Secure Deployment
You can deploy your Barracuda Web Security Gateway either behind your corporate firewall or in front of your corporate firewall in the DMZ. However, for maximum security, Barracuda Networks recommends deploying the Barracuda Web Security Gateway behind a corporate firewall. See Deployment Options.
Securing Network Access
To secure your Barracuda Web Security Gateway on your network, begin by locking down the user interface ports. Barracuda Networks recommends using the non-standard port 8000 for internal access to the web interface, which is configured on the BASIC > Administration page. From that page you can also further limit access to the web interface by IP address with the Administrator/IP Range setting. If no IP address is specified in this field, all systems are granted access with the correct administrator password.

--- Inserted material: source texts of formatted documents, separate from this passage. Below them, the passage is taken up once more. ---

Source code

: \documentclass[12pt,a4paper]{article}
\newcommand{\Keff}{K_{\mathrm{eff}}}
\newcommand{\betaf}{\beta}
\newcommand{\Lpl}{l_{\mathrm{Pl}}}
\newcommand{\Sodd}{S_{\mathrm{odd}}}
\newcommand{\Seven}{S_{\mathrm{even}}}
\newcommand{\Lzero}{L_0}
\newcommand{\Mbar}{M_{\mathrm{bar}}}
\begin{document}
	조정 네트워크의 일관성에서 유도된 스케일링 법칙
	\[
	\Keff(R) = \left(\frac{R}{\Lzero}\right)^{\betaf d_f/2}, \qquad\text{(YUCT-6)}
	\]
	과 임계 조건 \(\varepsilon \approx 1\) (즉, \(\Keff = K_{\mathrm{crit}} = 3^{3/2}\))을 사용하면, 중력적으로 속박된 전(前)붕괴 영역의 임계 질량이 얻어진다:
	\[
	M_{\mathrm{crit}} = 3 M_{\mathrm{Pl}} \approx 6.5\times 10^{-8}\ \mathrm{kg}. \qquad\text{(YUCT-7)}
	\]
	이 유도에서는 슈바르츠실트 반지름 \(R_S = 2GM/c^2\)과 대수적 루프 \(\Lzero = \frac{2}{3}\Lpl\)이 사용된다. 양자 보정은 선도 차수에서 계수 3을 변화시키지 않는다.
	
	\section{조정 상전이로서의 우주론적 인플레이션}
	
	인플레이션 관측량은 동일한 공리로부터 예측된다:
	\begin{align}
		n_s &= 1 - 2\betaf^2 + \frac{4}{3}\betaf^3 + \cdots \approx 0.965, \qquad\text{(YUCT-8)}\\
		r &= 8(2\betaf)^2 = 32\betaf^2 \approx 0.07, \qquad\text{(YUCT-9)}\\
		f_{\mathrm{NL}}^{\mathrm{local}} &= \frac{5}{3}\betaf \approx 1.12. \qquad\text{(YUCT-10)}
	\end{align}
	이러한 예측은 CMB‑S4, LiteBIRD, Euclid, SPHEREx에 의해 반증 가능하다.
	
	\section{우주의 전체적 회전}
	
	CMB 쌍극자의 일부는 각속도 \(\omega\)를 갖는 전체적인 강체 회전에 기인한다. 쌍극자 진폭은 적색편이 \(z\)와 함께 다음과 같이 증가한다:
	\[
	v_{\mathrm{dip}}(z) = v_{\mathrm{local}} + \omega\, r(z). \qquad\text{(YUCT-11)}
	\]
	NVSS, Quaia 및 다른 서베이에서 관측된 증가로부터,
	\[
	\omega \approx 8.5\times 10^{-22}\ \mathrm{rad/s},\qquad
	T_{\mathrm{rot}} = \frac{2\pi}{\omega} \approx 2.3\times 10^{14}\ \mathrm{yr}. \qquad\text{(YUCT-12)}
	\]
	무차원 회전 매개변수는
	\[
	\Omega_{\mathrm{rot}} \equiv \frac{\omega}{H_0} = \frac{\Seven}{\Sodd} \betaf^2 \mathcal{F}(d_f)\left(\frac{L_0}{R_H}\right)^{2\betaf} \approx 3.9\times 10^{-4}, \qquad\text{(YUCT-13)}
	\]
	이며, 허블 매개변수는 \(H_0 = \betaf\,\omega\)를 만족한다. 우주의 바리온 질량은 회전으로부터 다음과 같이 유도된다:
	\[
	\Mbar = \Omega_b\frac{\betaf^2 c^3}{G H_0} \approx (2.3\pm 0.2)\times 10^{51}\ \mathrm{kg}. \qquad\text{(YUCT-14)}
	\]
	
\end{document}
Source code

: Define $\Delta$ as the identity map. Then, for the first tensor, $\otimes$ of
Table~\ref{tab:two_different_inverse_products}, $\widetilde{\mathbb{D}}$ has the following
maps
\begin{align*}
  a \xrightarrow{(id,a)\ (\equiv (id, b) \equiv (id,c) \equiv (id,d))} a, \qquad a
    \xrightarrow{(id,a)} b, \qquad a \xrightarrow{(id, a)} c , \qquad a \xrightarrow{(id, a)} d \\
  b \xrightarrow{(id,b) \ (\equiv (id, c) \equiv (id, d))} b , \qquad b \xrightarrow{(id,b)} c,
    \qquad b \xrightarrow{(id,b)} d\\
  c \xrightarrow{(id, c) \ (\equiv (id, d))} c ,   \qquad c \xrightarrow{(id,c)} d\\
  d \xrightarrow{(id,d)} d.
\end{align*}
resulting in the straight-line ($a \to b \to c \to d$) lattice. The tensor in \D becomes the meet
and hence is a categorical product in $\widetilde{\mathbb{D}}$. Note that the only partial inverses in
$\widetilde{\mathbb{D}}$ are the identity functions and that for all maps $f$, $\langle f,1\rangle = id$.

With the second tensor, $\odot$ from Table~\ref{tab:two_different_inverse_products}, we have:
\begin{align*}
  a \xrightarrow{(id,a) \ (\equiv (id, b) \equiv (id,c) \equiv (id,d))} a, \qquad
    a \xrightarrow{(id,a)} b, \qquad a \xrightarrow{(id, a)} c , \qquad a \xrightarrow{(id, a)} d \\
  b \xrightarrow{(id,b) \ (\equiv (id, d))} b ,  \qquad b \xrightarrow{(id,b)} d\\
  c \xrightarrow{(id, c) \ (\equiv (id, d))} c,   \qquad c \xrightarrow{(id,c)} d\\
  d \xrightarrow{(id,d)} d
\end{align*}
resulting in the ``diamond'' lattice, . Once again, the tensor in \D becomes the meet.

You can secure external access to the Barracuda Web Security Gateway with the Web Interface HTTPS/SSL Port setting on the ADVANCED > Secure Administration page. The recommended port is 443 because it is a standard HTTPS/SSL port used for secure web browser communication and because the identity of the remote-connected server can be verified with significant confidence. When this feature is enabled, all non-SSL connection requests coming through the web interface HTTP port (as designated on the BASIC > Administration page) are automatically re-directed to the Web Interface HTTPS/SSL Port you designate. To configure SSL-only access to the web interface, see How to Enable SSL for Administrators and Users.
Integration with External Systems and Services - Security Considerations
The Barracuda Web Security Gateway integrates with other systems and services in your environment, like your LDAP server and mail servers. Barracuda Networks recommends creating separate service accounts for these integration points, rather than personal accounts, and then using the principle of least privilege. This integration strategy is part of an overall security policy. For more information, see Security for Integrating with Other Systems - Best Practices.
SSL Certificates
As described above, limiting user interface access to HTTPS provides further security and can also be configured on the ADVANCED > Secure Administration page along with the use of SSL certificates. There are three types of SSL certificates to choose from:
- Default (Barracuda Networks)
- Private (self-signed)
- Trusted certificate - a certificate signed by a trusted certificate authority (CA)
For more information about the types of certificates and how to configure them, click Help on the ADVANCED > Secure Administration page.
Limiting Access to the API
The Barracuda Networks set of APIs provides for remote administration and configuration of the Barracuda Web Security Gateway. By using the Barracuda Web Security Gateway APIs, IT administrators can easily manage large blocks of usernames, create local or IP groups, and configure some single global variables. For more information, see Barracuda Web Security Gateway API Guide.
To limit access to the API, use the Allowed SNMP and API IP/Range setting on the BASIC > Administration page. The IP addresses you enter in that field can also establish an SNMP connection to the system.To secure use of the API, you must also create an API password, which can be entered on the same page.
Firmware Updates and Patch Management
Barracuda Networks recommends these best practices for keeping your Barracuda Web Security Gateway up to date:
- Firmware updates – Use the ADVANCED > Firmware Update page to manually update the firmware version of the system or revert to a previous version. If you have the latest firmware version already installed, Download Now is disabled. See Updating Your Firmware and Definitions for details on how to install.
- Energize updates – Keeping your Barracuda Web Security Gateway Energize Updates (spyware, virus and other definitions) subscription up to date is critical for providing the best protection for your network and user web traffic. The Barracuda Web Security Gateway will prompt you with a message at the top of the BASIC > Dashboard page before the subscriptions expire. If they do expire, the change in functionality of the system is described in the article When Your Energize Updates Subscription Expires. Barracuda Networks recommends setting Automatic Updates to ON on the ADVANCED > Energize Updates page.
- Product patch management – Set Enable/Disable Product Patches to ON to keep your Barracuda Web Security Gateway up to date with the latest firmware patches, which may include security updates.